Using Ultrashort Optical Pulses to Shed New Light on Complex Matter

Ultrashort optical spectroscopy (UOS) is the only experimental technique capable of probing the properties of complex materials at the fundamental timescales of electronic and lattice motion. Recently, UOS has moved beyond conventional "pump-probe" experiments, which typically give indirect information on material properties, to alternative approaches aimed at directly accessing specific material parameters with high temporal and spatial resolution. This has given new insight into materials such as high-temperature superconductors, semiconductor nanostructures, and perovskite photovoltaics that cannot be obtained through other methods.

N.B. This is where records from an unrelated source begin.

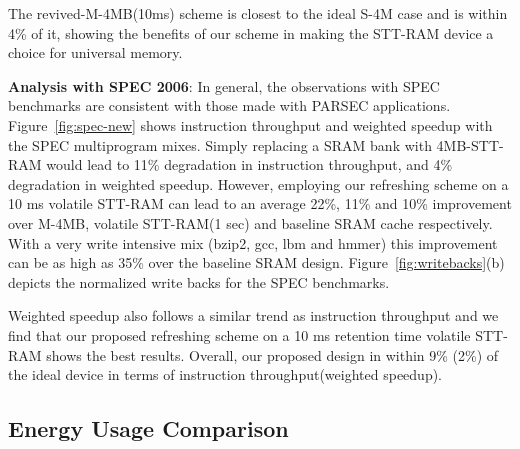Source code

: The revived-M-4MB(10ms) scheme is closest to the ideal S-4M case and is within 4\% of it, showing the benefits of our scheme in making the STT-RAM device a choice for universal memory.

\begin{figure*} [t]
\centering
 \caption{\label{fig:spec-new} \scriptsize \bf Normalized Average Instruction Throughput(IT) and Weighted Speedup(WS) for SPEC 2006 multiprogrammed mixes. }
\end{figure*}

{\bf Analysis with SPEC 2006}: In general, the observations with SPEC benchmarks are consistent with those made with PARSEC applications. Figure~\ref{fig:spec-new} shows instruction throughput and weighted speedup with the  SPEC multiprogram
mixes. Simply replacing a SRAM bank with 4MB-STT-RAM would lead to 11\% degradation in instruction throughput, and 4\% degradation in weighted speedup. However, employing our refreshing scheme on a 10 ms volatile STT-RAM can lead to an average 22\%, 11\%  and 10\% improvement over M-4MB, volatile STT-RAM(1 sec) and baseline SRAM cache respectively. With a very write intensive mix (bzip2, gcc, lbm and hmmer) this improvement can be as high as 35\% over the baseline SRAM design. Figure~\ref{fig:writebacks}(b) depicts the normalized write backs for
the SPEC benchmarks.


Weighted speedup also follows a similar trend as instruction throughput and we find that our proposed refreshing scheme on a 10 ms retention time volatile STT-RAM shows the best results. Overall, our proposed design in within 9\% (2\%) of the ideal device in terms of instruction throughput(weighted speedup).

\subsection{Energy Usage Comparison}

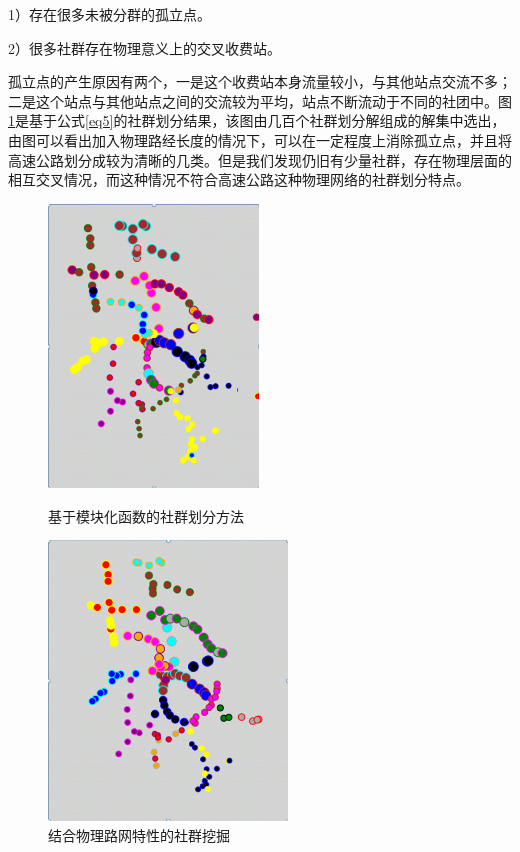 		1）存在很多未被分群的孤立点。

		2）很多社群存在物理意义上的交叉收费站。

		孤立点的产生原因有两个，一是这个收费站本身流量较小，与其他站点交流不多；二是这个站点与其他站点之间的交流较为平均，站点不断流动于不同的社团中。图\ref{fenqun2}是基于公式\ref{eq5}的社群划分结果，该图由几百个社群划分解组成的解集中选出，由图可以看出加入物理路经长度的情况下，可以在一定程度上消除孤立点，并且将高速公路划分成较为清晰的几类。但是我们发现仍旧有少量社群，存在物理层面的相互交叉情况，而这种情况不符合高速公路这种物理网络的社群划分特点。

				\begin{figure}
				\begin{minipage}{0.5\linewidth}
					\centering
					\includegraphics[width=2.2in]{picture/liuliangbianquan}
					\caption{基于模块化函数的社群划分方法}
					\label{fenqun1}
				\end{minipage}%
				\begin{minipage}{0.5\linewidth}
					\centering
					\includegraphics[width=2.5in]{picture/xiaochuguli}
					\caption{结合物理路网特性的社群挖掘}
					\label{fenqun2}
				\end{minipage}
				\end{figure}

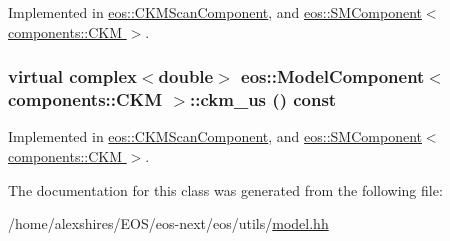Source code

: Implemented in \hyperlink{classeos_1_1CKMScanComponent_a18ccfd1e6541233a32870e8d20ba4a1e}{eos::CKMScanComponent}, and \hyperlink{classeos_1_1SMComponent_3_01components_1_1CKM_01_4_a850dc3770b53e2cf3e8cfeb466ee311e}{eos::SMComponent$<$ components::CKM $>$}.\hypertarget{classeos_1_1ModelComponent_3_01components_1_1CKM_01_4_ac3363cbfe22a4354e833a67fdc5ed1fa}{
\subsubsection[{ckm\_\-us}]{\setlength{\rightskip}{0pt plus 5cm}virtual complex$<$double$>$ eos::ModelComponent$<$ components::CKM $>$::ckm\_\-us () const}}
\label{classeos_1_1ModelComponent_3_01components_1_1CKM_01_4_ac3363cbfe22a4354e833a67fdc5ed1fa}


Implemented in \hyperlink{classeos_1_1CKMScanComponent_a1ac8c31a252962bd381b604a60fe914d}{eos::CKMScanComponent}, and \hyperlink{classeos_1_1SMComponent_3_01components_1_1CKM_01_4_a4dcb7f6ada6e03fd3810c4c98c9cffa8}{eos::SMComponent$<$ components::CKM $>$}.

The documentation for this class was generated from the following file:\begin{DoxyCompactItemize}
\item 
/home/alexshires/EOS/eos-\/next/eos/utils/\hyperlink{model_8hh}{model.hh}\end{DoxyCompactItemize}
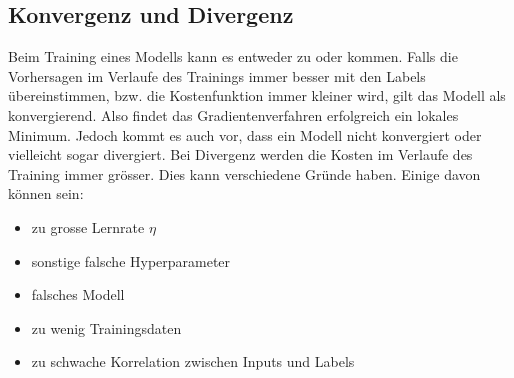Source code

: \subsection{Konvergenz und Divergenz}\label{sec:konvergenz}
Beim Training eines Modells kann es entweder zu  oder  kommen.
Falls die Vorhersagen im Verlaufe des Trainings immer besser mit den Labels
übereinstimmen, bzw. die Kostenfunktion immer kleiner wird, gilt das Modell als konvergierend.
Also findet das Gradientenverfahren erfolgreich ein lokales Minimum.
\para{}
Jedoch kommt es auch vor, dass ein Modell nicht konvergiert oder vielleicht
sogar divergiert. Bei Divergenz werden die Kosten im Verlaufe des Training immer
grösser.
Dies kann verschiedene Gründe haben. Einige davon können sein:
\begin{itemize}
\item{zu grosse Lernrate $\eta$}
\item{sonstige falsche Hyperparameter}
\item{falsches Modell}
\item{zu wenig Trainingsdaten}
\item{zu schwache Korrelation zwischen Inputs und Labels}
\end{itemize}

In this talk, I will first give an overview of UOS, with a particular focus on variants that have gained recent interest, such as ultrafast optical microscopy and time-resolved second harmonic generation (TR-SHG). I will then discuss some examples from my group's recent work in more depth, beginning with the first ultrafast optical microscopy experiments on single silicon nanowires. These experiments enabled us to track photoexcited electrons and holes as they propagate along a nanowire, in a "textbook" case of classic one-dimensional carrier diffusion. A second example will describe our use of TR-SHG to unravel the fundamental timescales governing magnetoelectric (ME) coupling in a hybrid ferroelectric/ferromagnet oxide heterostructure. In this work, we were able to not only show that ME coupling is governed by spin-lattice relaxation in the ferromagnetic layer, but also that ultrashort optical pulses can be used to control ME coupling in this system. Finally, I will discuss our development of a new UOS technique, ultrafast wide-field optical microscopy, which can rapidly acquire microscopic wide-field images with femtosecond temporal resolution, with many potential applications in physics, chemistry, and biology. Overall, advanced UOS techniques have already opened up new avenues throughout science by directly probing previously inaccessible material parameters, and the rapid developments in this field makes it nearly certain that UOS will gain more prominence in the years to come.